暁生を見てうれしそうに手を振っている。止めていた自転車を引いて近づいてきた。
暁生は足を止めた。
「君……いつから待ってたの?」
「鞄持ちますよ」
「いいよ」
べたべたする森岡を制して歩き始める。のどが渇いたので、自動販売機で水を買った。
「大丈夫? 顔が赤いけど」
「ちょっと飲みすぎたかも」
酒はそんなに強い方じゃない。けれど、今日は少し多めに飲んでいた。
「もう遅いし、早く家に帰れよ」
「家まで送ります」
「大丈夫だよ。家はどこなの?」
「小野寺さんの家の近くです。自転車だと本当にすぐなんですよ」
結局、家までついてきて階段を一緒に上がって行く。
「今、何時?」
時計を見るのも面倒くさくて、森岡に尋ねると、十時ですと返事があった。
「やっぱり帰れ。こんな遅い時間までここにいちゃいけない」
「一緒にいたいんです」
ぐいっと腰に手が廻り、ぴたりと森岡の体が密着する。
ぞわりと鳥肌がたった。
「すごくいい匂いだ」
首筋に鼻をこすりつけてくる。暁生はやばい情況に気がついた。
「何するんだ…」
「男が好きなんでしょ?」
誤解だと叫びたかったが、声が出ない。勝手に鞄から鍵を探り出し部屋のドアを開ける。
「入って、小野寺さん」
「いやだ…」
拒否したが、森岡の腕力には叶わなかった。部屋に押し込まれ、鍵がかかる音を聞いた。暴れると何をされるか分からない。深呼吸をして、冷静に話をしようと思い込む。靴を脱がずに森岡に向き直った。

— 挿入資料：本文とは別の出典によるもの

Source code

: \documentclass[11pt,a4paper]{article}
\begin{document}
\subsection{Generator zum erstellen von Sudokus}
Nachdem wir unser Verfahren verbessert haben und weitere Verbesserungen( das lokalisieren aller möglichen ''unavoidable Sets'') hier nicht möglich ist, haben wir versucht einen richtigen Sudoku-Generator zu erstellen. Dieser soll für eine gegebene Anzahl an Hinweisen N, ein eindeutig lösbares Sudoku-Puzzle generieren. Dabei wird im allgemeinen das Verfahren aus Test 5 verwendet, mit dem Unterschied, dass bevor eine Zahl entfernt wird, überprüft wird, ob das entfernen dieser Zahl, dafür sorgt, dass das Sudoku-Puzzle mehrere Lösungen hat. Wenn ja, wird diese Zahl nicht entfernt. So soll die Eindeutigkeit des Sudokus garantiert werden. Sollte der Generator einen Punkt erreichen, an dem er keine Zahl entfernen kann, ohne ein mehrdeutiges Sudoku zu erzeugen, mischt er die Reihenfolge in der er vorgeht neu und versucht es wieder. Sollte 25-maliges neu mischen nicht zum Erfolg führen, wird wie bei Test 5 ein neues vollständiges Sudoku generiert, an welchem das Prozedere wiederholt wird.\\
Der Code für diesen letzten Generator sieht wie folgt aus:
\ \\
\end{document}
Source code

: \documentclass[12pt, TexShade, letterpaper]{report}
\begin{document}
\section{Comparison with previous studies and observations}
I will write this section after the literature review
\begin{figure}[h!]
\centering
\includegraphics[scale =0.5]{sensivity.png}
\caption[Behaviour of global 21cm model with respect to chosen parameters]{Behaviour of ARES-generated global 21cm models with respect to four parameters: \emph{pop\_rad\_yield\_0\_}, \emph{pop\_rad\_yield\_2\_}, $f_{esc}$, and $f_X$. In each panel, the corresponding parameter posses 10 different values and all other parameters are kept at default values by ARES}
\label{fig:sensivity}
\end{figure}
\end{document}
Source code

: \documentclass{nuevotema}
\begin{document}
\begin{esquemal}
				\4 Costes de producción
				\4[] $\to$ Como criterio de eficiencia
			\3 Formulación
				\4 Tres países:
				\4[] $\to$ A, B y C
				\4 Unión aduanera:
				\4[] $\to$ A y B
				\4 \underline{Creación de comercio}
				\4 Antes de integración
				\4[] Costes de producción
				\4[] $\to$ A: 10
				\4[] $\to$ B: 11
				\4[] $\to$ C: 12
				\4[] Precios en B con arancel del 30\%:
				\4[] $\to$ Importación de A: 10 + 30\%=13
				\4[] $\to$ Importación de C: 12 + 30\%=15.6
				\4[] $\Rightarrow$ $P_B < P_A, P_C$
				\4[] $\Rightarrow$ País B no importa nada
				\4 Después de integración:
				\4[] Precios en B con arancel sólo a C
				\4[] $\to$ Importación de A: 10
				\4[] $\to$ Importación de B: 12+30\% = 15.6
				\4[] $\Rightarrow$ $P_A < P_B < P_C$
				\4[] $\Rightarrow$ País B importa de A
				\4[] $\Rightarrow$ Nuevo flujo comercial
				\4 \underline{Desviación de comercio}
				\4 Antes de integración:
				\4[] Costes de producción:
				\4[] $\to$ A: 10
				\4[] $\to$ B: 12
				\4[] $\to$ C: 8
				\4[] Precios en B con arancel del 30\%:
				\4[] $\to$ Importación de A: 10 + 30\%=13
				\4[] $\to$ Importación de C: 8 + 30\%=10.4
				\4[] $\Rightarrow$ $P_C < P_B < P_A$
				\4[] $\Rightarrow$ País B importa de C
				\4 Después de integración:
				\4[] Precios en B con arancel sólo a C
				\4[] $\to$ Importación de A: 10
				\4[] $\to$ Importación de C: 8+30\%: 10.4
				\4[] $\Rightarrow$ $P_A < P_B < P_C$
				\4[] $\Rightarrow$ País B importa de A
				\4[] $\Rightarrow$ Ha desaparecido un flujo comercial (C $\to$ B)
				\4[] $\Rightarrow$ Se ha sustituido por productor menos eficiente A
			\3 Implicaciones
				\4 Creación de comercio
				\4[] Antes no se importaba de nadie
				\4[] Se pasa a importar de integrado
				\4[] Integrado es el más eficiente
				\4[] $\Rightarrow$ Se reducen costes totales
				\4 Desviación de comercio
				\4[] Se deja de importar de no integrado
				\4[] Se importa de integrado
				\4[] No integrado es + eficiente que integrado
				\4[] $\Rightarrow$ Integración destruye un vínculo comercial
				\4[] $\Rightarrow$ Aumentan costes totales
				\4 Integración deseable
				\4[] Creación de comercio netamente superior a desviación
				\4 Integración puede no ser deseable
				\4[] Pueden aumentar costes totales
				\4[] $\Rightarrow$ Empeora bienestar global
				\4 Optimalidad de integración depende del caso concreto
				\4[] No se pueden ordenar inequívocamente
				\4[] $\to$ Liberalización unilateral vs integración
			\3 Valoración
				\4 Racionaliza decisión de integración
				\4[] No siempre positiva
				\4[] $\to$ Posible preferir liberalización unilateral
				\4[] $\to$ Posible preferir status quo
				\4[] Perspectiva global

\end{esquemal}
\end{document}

「僕は何か勘違いさせることをしたのだろうか。悪いけど、男なら誰でもいいわけじゃないよ」
「あなたが好きでした。前から知ってたんです」
靴のまま、部屋の中に入ってくる。暁生は後ずさりしながら、鞄の中にある携帯電話を探った。携帯電話が点滅している。通話を押してポケットに移動させた。

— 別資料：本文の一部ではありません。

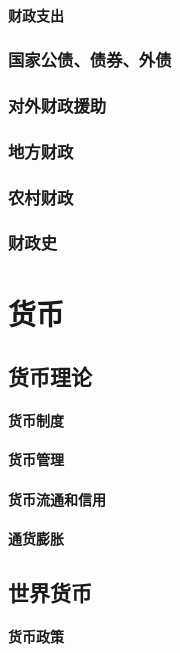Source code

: \documentclass[UTF8]{../../RepresentationUniverse}
\begin{document}
        \subsubsection{财政支出}
    \subsection{国家公债、债券、外债}
    \subsection{对外财政援助}
    \subsection{地方财政}
    \subsection{农村财政}
    \subsection{财政史}
 





\chapter{货币}
\section{货币理论}
    \subsubsection{货币制度}
    \subsubsection{货币管理}
    \subsubsection{货币流通和信用}
    \subsubsection{通货膨胀}
\section{世界货币}
    \subsubsection{货币政策}
\end{document}
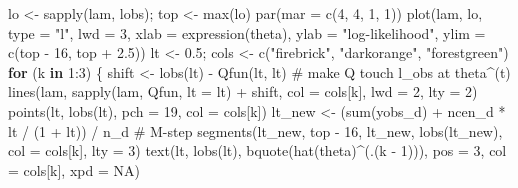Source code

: \documentclass[
  letterpaper,
  DIV=11,
  numbers=noendperiod]{scrreprt}
\newenvironment{Shaded}{\begin{snugshade}}{\end{snugshade}}
\newcommand{\AttributeTok}[1]{\textcolor[rgb]{0.40,0.45,0.13}{#1}}
\newcommand{\CommentTok}[1]{\textcolor[rgb]{0.37,0.37,0.37}{#1}}
\newcommand{\ConstantTok}[1]{\textcolor[rgb]{0.56,0.35,0.01}{#1}}
\newcommand{\ControlFlowTok}[1]{\textcolor[rgb]{0.00,0.23,0.31}{\textbf{#1}}}
\newcommand{\DecValTok}[1]{\textcolor[rgb]{0.68,0.00,0.00}{#1}}
\newcommand{\FloatTok}[1]{\textcolor[rgb]{0.68,0.00,0.00}{#1}}
\newcommand{\FunctionTok}[1]{\textcolor[rgb]{0.28,0.35,0.67}{#1}}
\newcommand{\NormalTok}[1]{\textcolor[rgb]{0.00,0.23,0.31}{#1}}
\newcommand{\OtherTok}[1]{\textcolor[rgb]{0.00,0.23,0.31}{#1}}
\newcommand{\SpecialCharTok}[1]{\textcolor[rgb]{0.37,0.37,0.37}{#1}}
\newcommand{\StringTok}[1]{\textcolor[rgb]{0.13,0.47,0.30}{#1}}
\begin{document}
\begin{Shaded}
\begin{Highlighting}[]
\NormalTok{lo }\OtherTok{\textless{}{-}} \FunctionTok{sapply}\NormalTok{(lam, lobs); top }\OtherTok{\textless{}{-}} \FunctionTok{max}\NormalTok{(lo)}
\FunctionTok{par}\NormalTok{(}\AttributeTok{mar =} \FunctionTok{c}\NormalTok{(}\DecValTok{4}\NormalTok{, }\DecValTok{4}\NormalTok{, }\DecValTok{1}\NormalTok{, }\DecValTok{1}\NormalTok{))}
\FunctionTok{plot}\NormalTok{(lam, lo, }\AttributeTok{type =} \StringTok{"l"}\NormalTok{, }\AttributeTok{lwd =} \DecValTok{3}\NormalTok{, }\AttributeTok{xlab =} \FunctionTok{expression}\NormalTok{(theta),}
     \AttributeTok{ylab =} \StringTok{"log{-}likelihood"}\NormalTok{, }\AttributeTok{ylim =} \FunctionTok{c}\NormalTok{(top }\SpecialCharTok{{-}} \DecValTok{16}\NormalTok{, top }\SpecialCharTok{+} \FloatTok{2.5}\NormalTok{))}
\NormalTok{lt }\OtherTok{\textless{}{-}} \FloatTok{0.5}\NormalTok{; cols }\OtherTok{\textless{}{-}} \FunctionTok{c}\NormalTok{(}\StringTok{"firebrick"}\NormalTok{, }\StringTok{"darkorange"}\NormalTok{, }\StringTok{"forestgreen"}\NormalTok{)}
\ControlFlowTok{for}\NormalTok{ (k }\ControlFlowTok{in} \DecValTok{1}\SpecialCharTok{:}\DecValTok{3}\NormalTok{) \{}
\NormalTok{  shift }\OtherTok{\textless{}{-}} \FunctionTok{lobs}\NormalTok{(lt) }\SpecialCharTok{{-}} \FunctionTok{Qfun}\NormalTok{(lt, lt)            }\CommentTok{\# make Q touch l\_obs at theta\^{}(t)}
  \FunctionTok{lines}\NormalTok{(lam, }\FunctionTok{sapply}\NormalTok{(lam, Qfun, }\AttributeTok{lt =}\NormalTok{ lt) }\SpecialCharTok{+}\NormalTok{ shift, }\AttributeTok{col =}\NormalTok{ cols[k], }\AttributeTok{lwd =} \DecValTok{2}\NormalTok{, }\AttributeTok{lty =} \DecValTok{2}\NormalTok{)}
  \FunctionTok{points}\NormalTok{(lt, }\FunctionTok{lobs}\NormalTok{(lt), }\AttributeTok{pch =} \DecValTok{19}\NormalTok{, }\AttributeTok{col =}\NormalTok{ cols[k])}
\NormalTok{  lt\_new }\OtherTok{\textless{}{-}}\NormalTok{ (}\FunctionTok{sum}\NormalTok{(yobs\_d) }\SpecialCharTok{+}\NormalTok{ ncen\_d }\SpecialCharTok{*}\NormalTok{ lt }\SpecialCharTok{/}\NormalTok{ (}\DecValTok{1} \SpecialCharTok{+}\NormalTok{ lt)) }\SpecialCharTok{/}\NormalTok{ n\_d     }\CommentTok{\# M{-}step}
  \FunctionTok{segments}\NormalTok{(lt\_new, top }\SpecialCharTok{{-}} \DecValTok{16}\NormalTok{, lt\_new, }\FunctionTok{lobs}\NormalTok{(lt\_new), }\AttributeTok{col =}\NormalTok{ cols[k], }\AttributeTok{lty =} \DecValTok{3}\NormalTok{)}
  \FunctionTok{text}\NormalTok{(lt, }\FunctionTok{lobs}\NormalTok{(lt), }\FunctionTok{bquote}\NormalTok{(}\FunctionTok{hat}\NormalTok{(theta)}\SpecialCharTok{\^{}}\NormalTok{(.(k }\SpecialCharTok{{-}} \DecValTok{1}\NormalTok{))), }\AttributeTok{pos =} \DecValTok{3}\NormalTok{, }\AttributeTok{col =}\NormalTok{ cols[k], }\AttributeTok{xpd =} \ConstantTok{NA}\NormalTok{)}

\end{Highlighting}
\end{Shaded}
\end{document}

「春臣の邪魔がなければ、あなたはもっと前に、俺のものになっていたんです。あいつさえいなければ」
「どういうこと?」
「あなたを傷つけたくない」
いつの間にかそばに立っており、手首をつかまれた。指が食い込み、息を荒くしている男が力任せに抱きしめてくる。恐ろしさのあまり、体がこわばった。
「やめてくれ……」
首筋を噛み付くように吸い舐められる。
森岡にはもう声は届いていないようだった。
フローリングに押し倒され、下着ごと一気にズボンを下ろされた。
「ひっ」
冷たい手で肌を撫でられ、全身が震えた。
やめて、やめてくれ…っ。助けて、助けて…。
その時、ドアを叩く音が数回して森岡がはっと体を起こした。
鍵が、ガチャンと開いて春臣が飛び込んできた。